Thanks very much to the commenters for the response to my "Defending St Alphonsus" post. A couple of questions have come up about mortal sin and hell. Let's have a look at hell first...

Far from being the mark of a vindictive and malicious God who doesn't care about us, hell is something that follows as common sense from what God has done for us in his infinite love. First he has created us free and immortal. As human people, we are made to his image such that we are able to love freely and for ever. By revelation we know that God has made us to love him freely and for ever and to receive his infinite and supremely benign love for all eternity.

It is easy to see that just as the infinite love of God for all eternity is our highest good, so the loss of this love is the greatest possible misfortune.

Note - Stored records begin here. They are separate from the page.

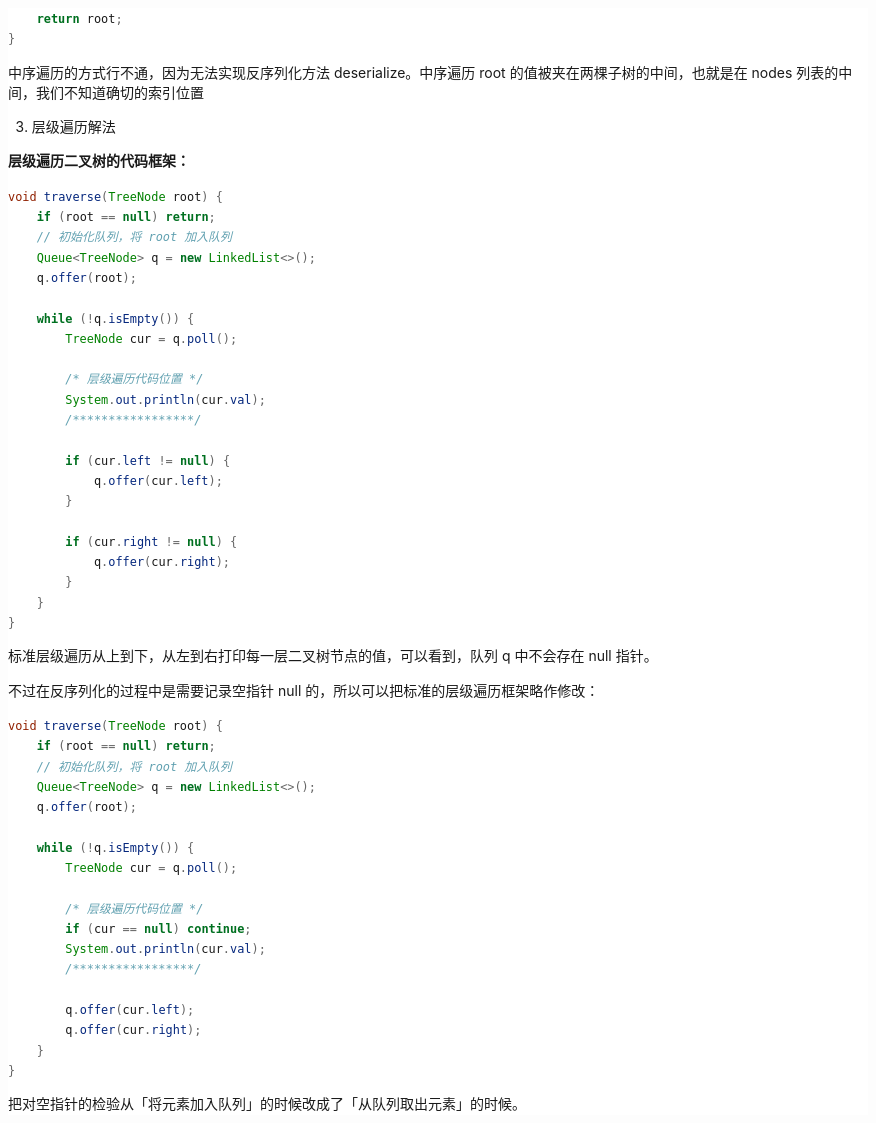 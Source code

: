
 ```Java
    return root;
}
```
中序遍历的方式行不通，因为无法实现反序列化方法 deserialize。中序遍历 root 的值被夹在两棵子树的中间，也就是在 nodes 列表的中间，我们不知道确切的索引位置

3. 层级遍历解法

**层级遍历二叉树的代码框架：**  
```Java
void traverse(TreeNode root) {
    if (root == null) return;
    // 初始化队列，将 root 加入队列
    Queue<TreeNode> q = new LinkedList<>();
    q.offer(root);

    while (!q.isEmpty()) {
        TreeNode cur = q.poll();

        /* 层级遍历代码位置 */
        System.out.println(cur.val);
        /*****************/

        if (cur.left != null) {
            q.offer(cur.left);
        }

        if (cur.right != null) {
            q.offer(cur.right);
        }
    }
}
```
标准层级遍历从上到下，从左到右打印每一层二叉树节点的值，可以看到，队列 q 中不会存在 null 指针。  

不过在反序列化的过程中是需要记录空指针 null 的，所以可以把标准的层级遍历框架略作修改：

```Java
void traverse(TreeNode root) {
    if (root == null) return;
    // 初始化队列，将 root 加入队列
    Queue<TreeNode> q = new LinkedList<>();
    q.offer(root);

    while (!q.isEmpty()) {
        TreeNode cur = q.poll();

        /* 层级遍历代码位置 */
        if (cur == null) continue;
        System.out.println(cur.val);
        /*****************/

        q.offer(cur.left);
        q.offer(cur.right);
    }
}
```
把对空指针的检验从「将元素加入队列」的时候改成了「从队列取出元素」的时候。
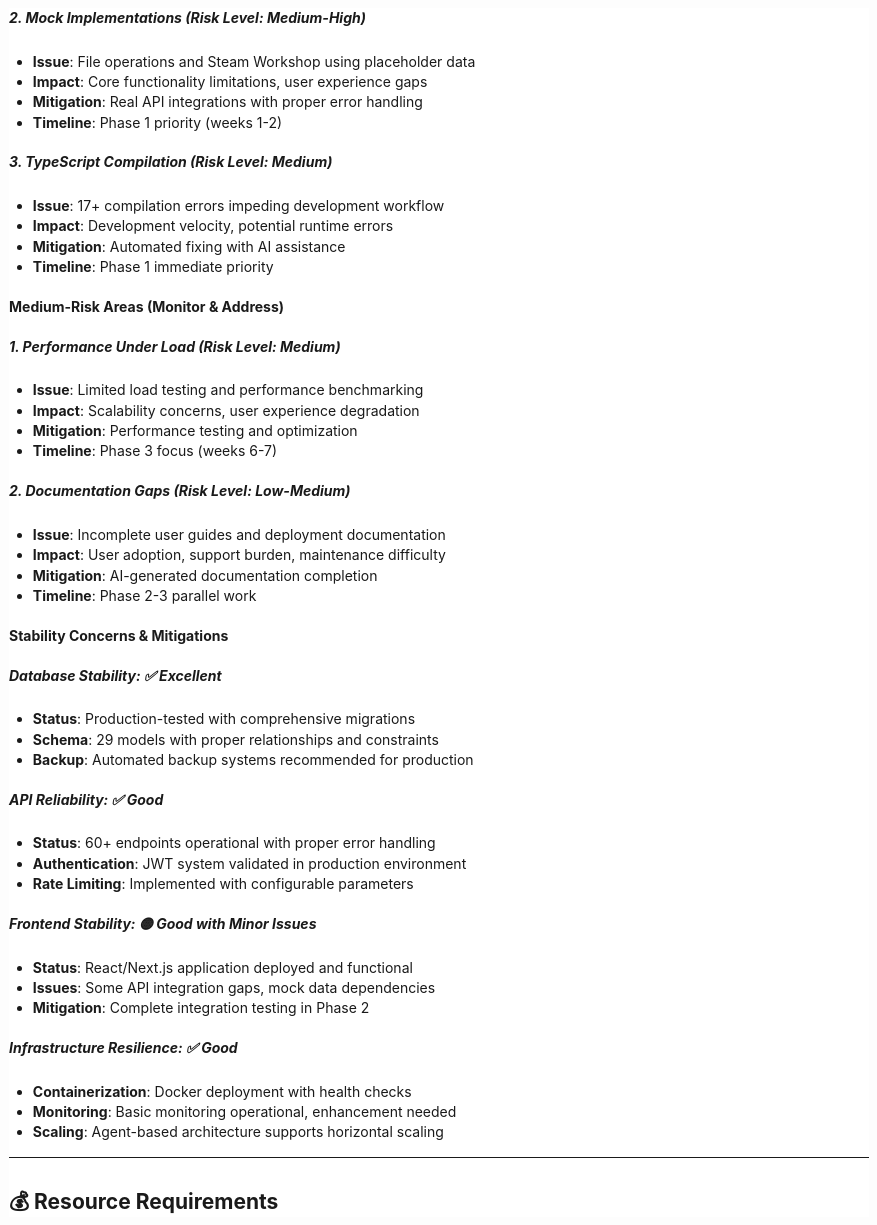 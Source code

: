 ##### 2. Mock Implementations (Risk Level: Medium-High)
- **Issue**: File operations and Steam Workshop using placeholder data
- **Impact**: Core functionality limitations, user experience gaps
- **Mitigation**: Real API integrations with proper error handling
- **Timeline**: Phase 1 priority (weeks 1-2)

##### 3. TypeScript Compilation (Risk Level: Medium)
- **Issue**: 17+ compilation errors impeding development workflow
- **Impact**: Development velocity, potential runtime errors
- **Mitigation**: Automated fixing with AI assistance
- **Timeline**: Phase 1 immediate priority

#### Medium-Risk Areas (Monitor & Address)

##### 1. Performance Under Load (Risk Level: Medium)
- **Issue**: Limited load testing and performance benchmarking
- **Impact**: Scalability concerns, user experience degradation
- **Mitigation**: Performance testing and optimization
- **Timeline**: Phase 3 focus (weeks 6-7)

##### 2. Documentation Gaps (Risk Level: Low-Medium)
- **Issue**: Incomplete user guides and deployment documentation
- **Impact**: User adoption, support burden, maintenance difficulty
- **Mitigation**: AI-generated documentation completion
- **Timeline**: Phase 2-3 parallel work

#### Stability Concerns & Mitigations

##### Database Stability: ✅ Excellent
- **Status**: Production-tested with comprehensive migrations
- **Schema**: 29 models with proper relationships and constraints
- **Backup**: Automated backup systems recommended for production

##### API Reliability: ✅ Good
- **Status**: 60+ endpoints operational with proper error handling
- **Authentication**: JWT system validated in production environment
- **Rate Limiting**: Implemented with configurable parameters

##### Frontend Stability: 🟡 Good with Minor Issues
- **Status**: React/Next.js application deployed and functional
- **Issues**: Some API integration gaps, mock data dependencies
- **Mitigation**: Complete integration testing in Phase 2

##### Infrastructure Resilience: ✅ Good
- **Containerization**: Docker deployment with health checks
- **Monitoring**: Basic monitoring operational, enhancement needed
- **Scaling**: Agent-based architecture supports horizontal scaling

---

## 💰 Resource Requirements
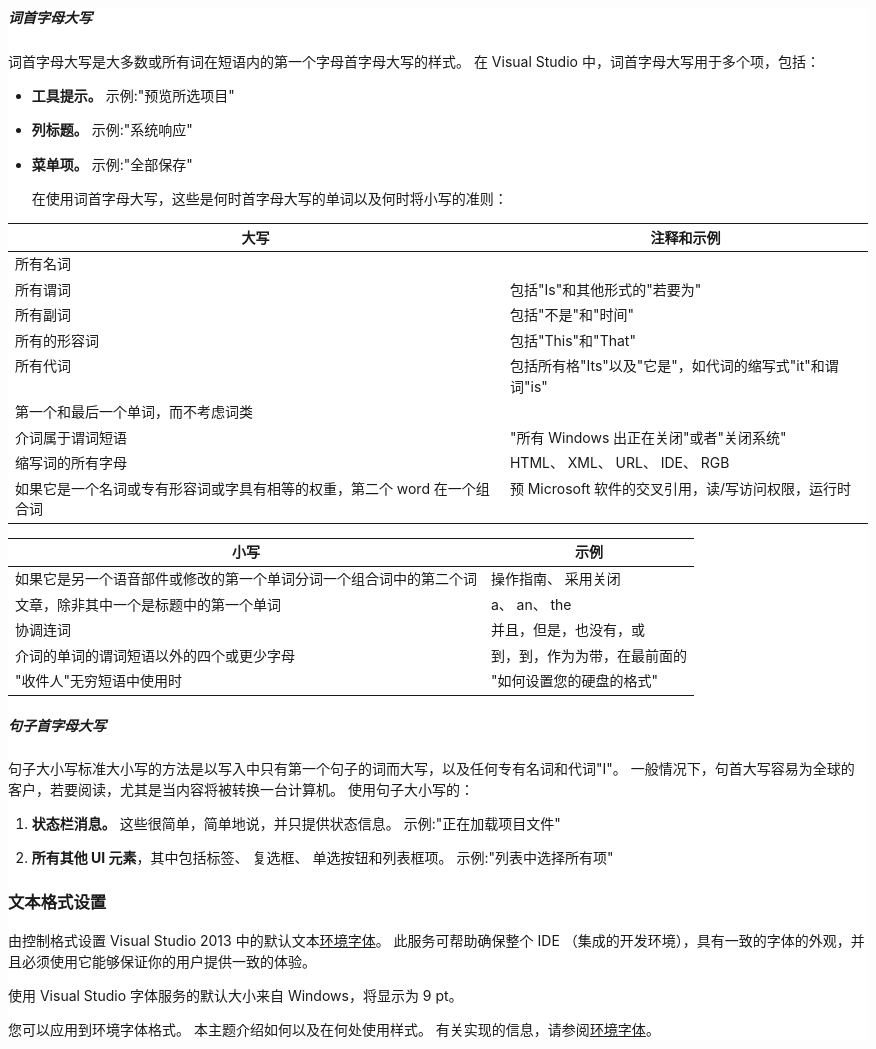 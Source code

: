 ##### <a name="title-case"></a>词首字母大写
 词首字母大写是大多数或所有词在短语内的第一个字母首字母大写的样式。 在 Visual Studio 中，词首字母大写用于多个项，包括：

- **工具提示。** 示例:"预览所选项目"

- **列标题。** 示例:"系统响应"

- **菜单项。** 示例:"全部保存"

  在使用词首字母大写，这些是何时首字母大写的单词以及何时将小写的准则：

|大写|注释和示例|
|---------------|---------------------------|
|所有名词||
|所有谓词|包括"Is"和其他形式的"若要为"|
|所有副词|包括"不是"和"时间"|
|所有的形容词|包括"This"和"That"|
|所有代词|包括所有格"Its"以及"它是"，如代词的缩写式"it"和谓词"is"|
|第一个和最后一个单词，而不考虑词类||
|介词属于谓词短语|"所有 Windows 出正在关闭"或者"关闭系统"|
|缩写词的所有字母|HTML、 XML、 URL、 IDE、 RGB|
|如果它是一个名词或专有形容词或字具有相等的权重，第二个 word 在一个组合词|预 Microsoft 软件的交叉引用，读/写访问权限，运行时|

|小写|示例|
|---------------|--------------|
|如果它是另一个语音部件或修改的第一个单词分词一个组合词中的第二个词|操作指南、 采用关闭|
|文章，除非其中一个是标题中的第一个单词|a、 an、 the|
|协调连词|并且，但是，也没有，或|
|介词的单词的谓词短语以外的四个或更少字母|到，到，作为为带，在最前面的|
|"收件人"无穷短语中使用时|"如何设置您的硬盘的格式"|

##### <a name="sentence-case"></a>句子首字母大写
 句子大小写标准大小写的方法是以写入中只有第一个句子的词而大写，以及任何专有名词和代词"I"。 一般情况下，句首大写容易为全球的客户，若要阅读，尤其是当内容将被转换一台计算机。 使用句子大小写的：

1. **状态栏消息。** 这些很简单，简单地说，并只提供状态信息。 示例:"正在加载项目文件"

2. **所有其他 UI 元素**，其中包括标签、 复选框、 单选按钮和列表框项。 示例:"列表中选择所有项"

### <a name="text-formatting"></a>文本格式设置
 由控制格式设置 Visual Studio 2013 中的默认文本[环境字体](../../extensibility/ux-guidelines/fonts-and-formatting-for-visual-studio.md#BKMK_TheEnvironmentFont)。 此服务可帮助确保整个 IDE （集成的开发环境），具有一致的字体的外观，并且必须使用它能够保证你的用户提供一致的体验。

 使用 Visual Studio 字体服务的默认大小来自 Windows，将显示为 9 pt。

 您可以应用到环境字体格式。 本主题介绍如何以及在何处使用样式。 有关实现的信息，请参阅[环境字体](../../extensibility/ux-guidelines/fonts-and-formatting-for-visual-studio.md#BKMK_TheEnvironmentFont)。
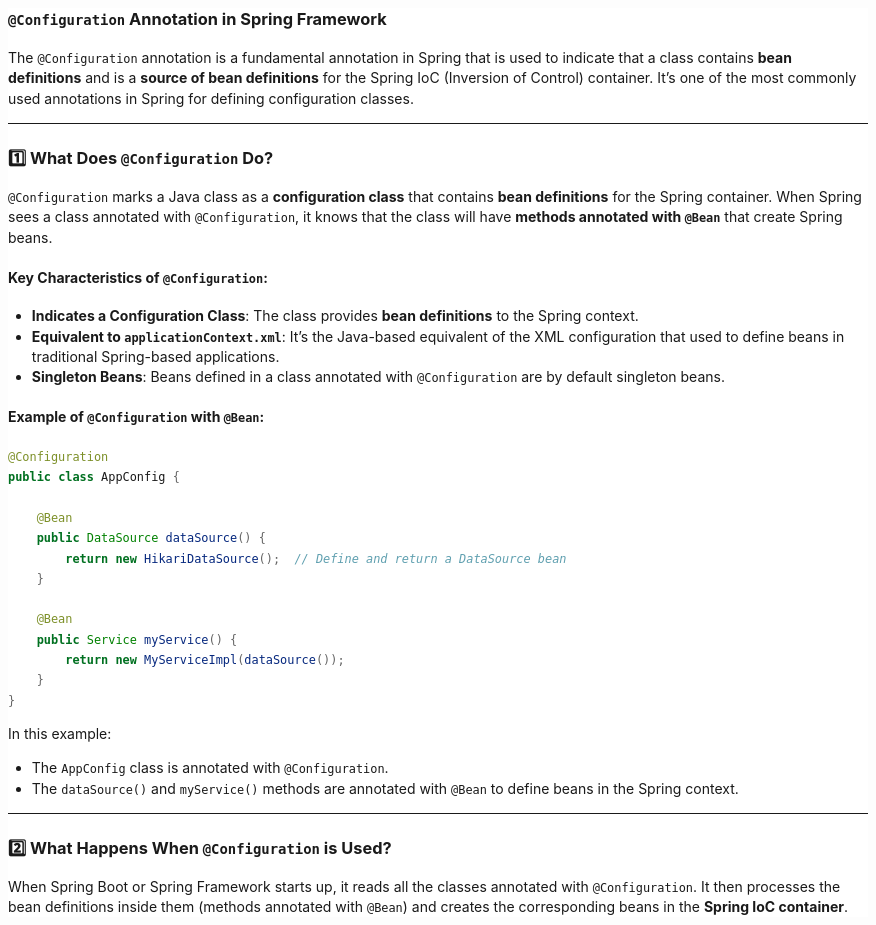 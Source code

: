 ### **`@Configuration` Annotation in Spring Framework**

The `@Configuration` annotation is a fundamental annotation in Spring that is used to indicate that a class contains **bean definitions** and is a **source of bean definitions** for the Spring IoC (Inversion of Control) container. It’s one of the most commonly used annotations in Spring for defining configuration classes.

---

### **1️⃣ What Does `@Configuration` Do?**

`@Configuration` marks a Java class as a **configuration class** that contains **bean definitions** for the Spring container. When Spring sees a class annotated with `@Configuration`, it knows that the class will have **methods annotated with `@Bean`** that create Spring beans.

#### **Key Characteristics of `@Configuration`:**
- **Indicates a Configuration Class**: The class provides **bean definitions** to the Spring context.
- **Equivalent to `applicationContext.xml`**: It’s the Java-based equivalent of the XML configuration that used to define beans in traditional Spring-based applications.
- **Singleton Beans**: Beans defined in a class annotated with `@Configuration` are by default singleton beans.

#### **Example of `@Configuration` with `@Bean`**:
```java
@Configuration
public class AppConfig {

    @Bean
    public DataSource dataSource() {
        return new HikariDataSource();  // Define and return a DataSource bean
    }

    @Bean
    public Service myService() {
        return new MyServiceImpl(dataSource());
    }
}
```

In this example:
- The `AppConfig` class is annotated with `@Configuration`.
- The `dataSource()` and `myService()` methods are annotated with `@Bean` to define beans in the Spring context.

---

### **2️⃣ What Happens When `@Configuration` is Used?**

When Spring Boot or Spring Framework starts up, it reads all the classes annotated with `@Configuration`. It then processes the bean definitions inside them (methods annotated with `@Bean`) and creates the corresponding beans in the **Spring IoC container**.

If it were possible for someone else to take it away from us, we would rightly be in anguish and rage at the utter injustice of it. Thank God, this cannot happen: God is infinitely just. But we can take his love and throw it away ourselves by deliberately sinning against him. The folly and madness of voluntarily incurring this eternal deprivation is the chief pain of the damned (the pain of loss.)

It is entirely rational and prudent to have a holy fear of this loss. A husband who loves his wife but has done some stupid thing that threatens his marriage will be sensible if he fears to lose his wife and resolves with the utmost determination never to do that stupid thing again. His fear will be an entirely balanced and sensible reaction to the situation.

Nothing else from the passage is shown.